Wapres Ma'ruf Amin saat meninjau kegiatan produksi gerabah di MuseumKu Gerabah Timbul Raharjo Kasongan Kabupaten Bantul, Rabu (7/8/2024). Antara/ist-Humas Pemda DIY

Harianjogja.com, BANTUL—Industri kreatif gerabah di Kasongan, Kelurahan Tirtonirmolo, Kecamatan Kasihan, Kabupaten Bantul perlu ada regenerasi. Wakil Presiden Republik Indonesia Ma'ruf Amin mengharapkan ada regenerasi atau generasi muda yang meneruskan.

"Jadi beliau (Wapres) tadi di dalam memberikan harapan harus ada regenerasi. Generasi muda Bantul ini harus ada yang melanjutkan industri kreatif ini," kata Bupati Bantul Abdul Halim Muslih usai mendampingi Wapres dalam kunjungannya ke MuseumKu Gerabah Kasongan Bantul, Rabu (7/8/2024).
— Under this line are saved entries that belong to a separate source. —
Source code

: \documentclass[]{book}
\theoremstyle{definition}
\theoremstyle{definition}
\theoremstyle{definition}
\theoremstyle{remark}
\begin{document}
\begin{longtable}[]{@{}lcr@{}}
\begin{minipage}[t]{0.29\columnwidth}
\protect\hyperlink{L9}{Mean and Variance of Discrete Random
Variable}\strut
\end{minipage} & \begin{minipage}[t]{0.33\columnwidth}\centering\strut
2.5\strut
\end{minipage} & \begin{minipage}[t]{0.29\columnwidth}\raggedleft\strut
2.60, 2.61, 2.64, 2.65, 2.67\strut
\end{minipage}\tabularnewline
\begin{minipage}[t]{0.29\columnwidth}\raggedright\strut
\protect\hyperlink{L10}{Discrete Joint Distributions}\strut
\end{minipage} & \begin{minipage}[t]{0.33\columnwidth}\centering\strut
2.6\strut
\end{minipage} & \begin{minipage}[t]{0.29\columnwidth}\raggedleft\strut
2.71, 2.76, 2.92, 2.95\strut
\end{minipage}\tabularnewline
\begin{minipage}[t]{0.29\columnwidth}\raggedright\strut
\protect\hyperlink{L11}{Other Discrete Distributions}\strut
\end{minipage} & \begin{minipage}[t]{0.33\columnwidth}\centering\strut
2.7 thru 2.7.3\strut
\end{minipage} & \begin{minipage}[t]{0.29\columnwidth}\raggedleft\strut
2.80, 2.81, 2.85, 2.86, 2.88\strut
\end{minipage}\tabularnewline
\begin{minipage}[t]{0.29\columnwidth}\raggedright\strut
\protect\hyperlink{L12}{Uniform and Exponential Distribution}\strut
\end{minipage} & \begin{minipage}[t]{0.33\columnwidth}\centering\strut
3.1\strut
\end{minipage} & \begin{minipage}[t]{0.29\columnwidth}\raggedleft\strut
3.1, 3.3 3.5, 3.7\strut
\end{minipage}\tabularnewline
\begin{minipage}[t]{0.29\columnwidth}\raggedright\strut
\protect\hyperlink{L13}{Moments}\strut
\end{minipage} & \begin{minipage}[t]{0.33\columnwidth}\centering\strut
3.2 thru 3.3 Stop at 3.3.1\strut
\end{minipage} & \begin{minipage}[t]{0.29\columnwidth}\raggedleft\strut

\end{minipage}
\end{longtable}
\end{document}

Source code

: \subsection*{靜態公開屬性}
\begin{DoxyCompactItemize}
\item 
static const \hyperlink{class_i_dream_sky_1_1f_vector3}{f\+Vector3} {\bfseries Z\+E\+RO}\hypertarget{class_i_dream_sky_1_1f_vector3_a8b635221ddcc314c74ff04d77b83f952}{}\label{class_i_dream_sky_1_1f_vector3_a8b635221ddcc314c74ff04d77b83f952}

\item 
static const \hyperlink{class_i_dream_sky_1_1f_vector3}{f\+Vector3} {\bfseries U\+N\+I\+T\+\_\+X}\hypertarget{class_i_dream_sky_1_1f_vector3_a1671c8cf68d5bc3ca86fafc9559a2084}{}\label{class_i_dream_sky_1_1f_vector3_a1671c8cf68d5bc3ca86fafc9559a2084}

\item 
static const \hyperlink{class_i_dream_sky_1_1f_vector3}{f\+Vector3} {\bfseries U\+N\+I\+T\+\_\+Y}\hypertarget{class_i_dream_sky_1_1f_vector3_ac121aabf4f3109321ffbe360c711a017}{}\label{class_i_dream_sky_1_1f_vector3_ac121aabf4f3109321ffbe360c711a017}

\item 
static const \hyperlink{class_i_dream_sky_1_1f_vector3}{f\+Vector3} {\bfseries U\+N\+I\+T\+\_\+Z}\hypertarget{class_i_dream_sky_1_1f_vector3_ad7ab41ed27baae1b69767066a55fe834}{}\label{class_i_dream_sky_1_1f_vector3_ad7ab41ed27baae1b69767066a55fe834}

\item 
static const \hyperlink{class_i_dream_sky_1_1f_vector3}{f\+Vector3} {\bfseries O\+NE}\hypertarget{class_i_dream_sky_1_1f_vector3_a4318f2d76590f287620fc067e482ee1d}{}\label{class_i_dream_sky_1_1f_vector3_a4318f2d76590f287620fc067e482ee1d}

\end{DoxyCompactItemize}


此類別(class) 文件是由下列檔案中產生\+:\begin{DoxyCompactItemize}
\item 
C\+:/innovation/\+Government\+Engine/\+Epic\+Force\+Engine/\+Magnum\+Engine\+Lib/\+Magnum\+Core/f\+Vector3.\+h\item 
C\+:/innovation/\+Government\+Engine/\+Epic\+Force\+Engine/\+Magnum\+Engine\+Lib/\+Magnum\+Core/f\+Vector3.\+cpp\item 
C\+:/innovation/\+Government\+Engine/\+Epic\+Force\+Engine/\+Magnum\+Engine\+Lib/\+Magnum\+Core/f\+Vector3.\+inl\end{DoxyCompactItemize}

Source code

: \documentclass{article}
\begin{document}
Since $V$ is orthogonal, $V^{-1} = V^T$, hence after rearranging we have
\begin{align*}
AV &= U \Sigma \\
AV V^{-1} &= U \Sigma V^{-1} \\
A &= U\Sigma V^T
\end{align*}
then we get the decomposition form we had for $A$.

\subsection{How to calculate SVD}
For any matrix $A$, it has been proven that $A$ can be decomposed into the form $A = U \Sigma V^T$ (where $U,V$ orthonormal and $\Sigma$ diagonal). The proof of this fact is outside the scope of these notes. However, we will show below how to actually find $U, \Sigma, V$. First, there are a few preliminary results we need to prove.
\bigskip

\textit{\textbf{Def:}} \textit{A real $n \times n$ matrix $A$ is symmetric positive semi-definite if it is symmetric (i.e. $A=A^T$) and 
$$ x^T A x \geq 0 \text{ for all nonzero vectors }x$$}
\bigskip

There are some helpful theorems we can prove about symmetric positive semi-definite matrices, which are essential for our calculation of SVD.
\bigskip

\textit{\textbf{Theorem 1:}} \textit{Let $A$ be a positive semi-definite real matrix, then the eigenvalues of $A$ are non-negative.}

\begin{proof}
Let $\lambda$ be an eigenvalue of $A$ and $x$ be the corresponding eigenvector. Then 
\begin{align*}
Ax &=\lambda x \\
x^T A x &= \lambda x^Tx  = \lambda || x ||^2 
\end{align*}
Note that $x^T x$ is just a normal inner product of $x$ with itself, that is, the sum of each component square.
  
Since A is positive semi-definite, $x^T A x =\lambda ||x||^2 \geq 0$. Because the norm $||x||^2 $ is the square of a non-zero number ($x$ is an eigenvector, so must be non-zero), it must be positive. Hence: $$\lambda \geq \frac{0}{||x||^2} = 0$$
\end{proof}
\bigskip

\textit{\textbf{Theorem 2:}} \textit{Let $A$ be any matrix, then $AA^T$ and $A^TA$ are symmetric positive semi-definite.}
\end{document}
Menanggapi hal tersebut, Bupati Bantul kemudian menyampaikan kepada Wapres Ma'ruf Amin, bahwa di Kabupaten Bantul sudah ada lembaga pendidikan yang juga fokus dalam pengembangan sumber daya manusia (SDM) pelaku ekonomi kreatif.

"Nah tadi kami sampaikan kepada Pak Wapres, bahwa di Bantul ada banyak sekolah vokasi craft, SMK (sekolah menengah kejuruan) yang yang mengajarkan jurusan craft itu kita punya," katanya.

Bahkan, kata Bupati, di wilayah Kabupaten Bantul juga mempunyai perguruan tinggi seni Indonesia, yang setiap tahun melahirkan seniman kriya dengan berbagai ciri khas masing-masing.

BACA JUGA: Sindikat Penipuan Internasional Diungkap Polda DIY, Korban Merugi hingga Rp2 Miliar

"Kemudian ISI (Institut Seni Indonesia) Yogyakarta juga punya jurusan craft, sehingga Insya Allah Pak Wapres, dari sisi generasi ini bisa kita lestarikan. Oh ya ya Alhamdulillah Insya Allah craft di Bantul itu akan terus lestari," kata Bupati menirukan suara Wapres.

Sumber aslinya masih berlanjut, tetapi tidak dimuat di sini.